* Given data:
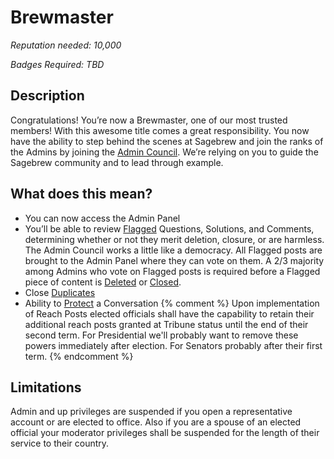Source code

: # Brewmaster #
*Reputation needed: 10,000*

*Badges Required: TBD*

## Description ##
Congratulations! You’re now a Brewmaster, one of our most trusted members! 
With this awesome title comes a great responsibility. You now have the ability 
to step behind the scenes at Sagebrew and join the ranks of the Admins by 
joining the [Admin Council][1]. We’re relying on you to guide the Sagebrew 
community and to lead through example.

## What does this mean? ##
- You can now access the Admin Panel
- You’ll be able to review [Flagged][2] Questions, Solutions, and Comments, 
  determining whether or not they merit deletion, closure, or are harmless. 
  The Admin Council works a little like a democracy. All Flagged posts are 
  brought to the Admin Panel where they can vote on them. A 2/3 majority 
  among Admins who vote on Flagged posts is required before a Flagged piece of content is 
  [Deleted][3] or [Closed][4].
- Close [Duplicates][5]
- Ability to [Protect][7] a Conversation
{% comment %}
    Upon implementation of Reach Posts elected officials shall have the capability
    to retain their additional reach posts granted at Tribune status until the 
    end of their second term. For Presidential we'll probably want to remove 
    these powers immediately after election. For Senators probably after their
    first term.
{% endcomment %}

## Limitations ##
Admin and up privileges are suspended if you open a representative account or are 
elected to office. Also if you are a spouse of an elected official your 
moderator privileges shall be suspended for the length of their service to 
their country.

[1]: /help/reputation/admin_council/
[2]: /help/privileges/flagging/
[3]: /help/conversation/deletions/
[4]: /help/questions/closure_of_a_question/
[5]: /help/questions/duplicates/
[7]: /help/conversation/protected/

* Exercise directions: Within the material above, transcribe exactly the lines that run from the line holding "- Close [Duplicates][5]" through the line holding "first term.".

* Result of the exercise:
- Close [Duplicates][5]
- Ability to [Protect][7] a Conversation
{% comment %}
    Upon implementation of Reach Posts elected officials shall have the capability
    to retain their additional reach posts granted at Tribune status until the 
    end of their second term. For Presidential we'll probably want to remove 
    these powers immediately after election. For Senators probably after their
    first term.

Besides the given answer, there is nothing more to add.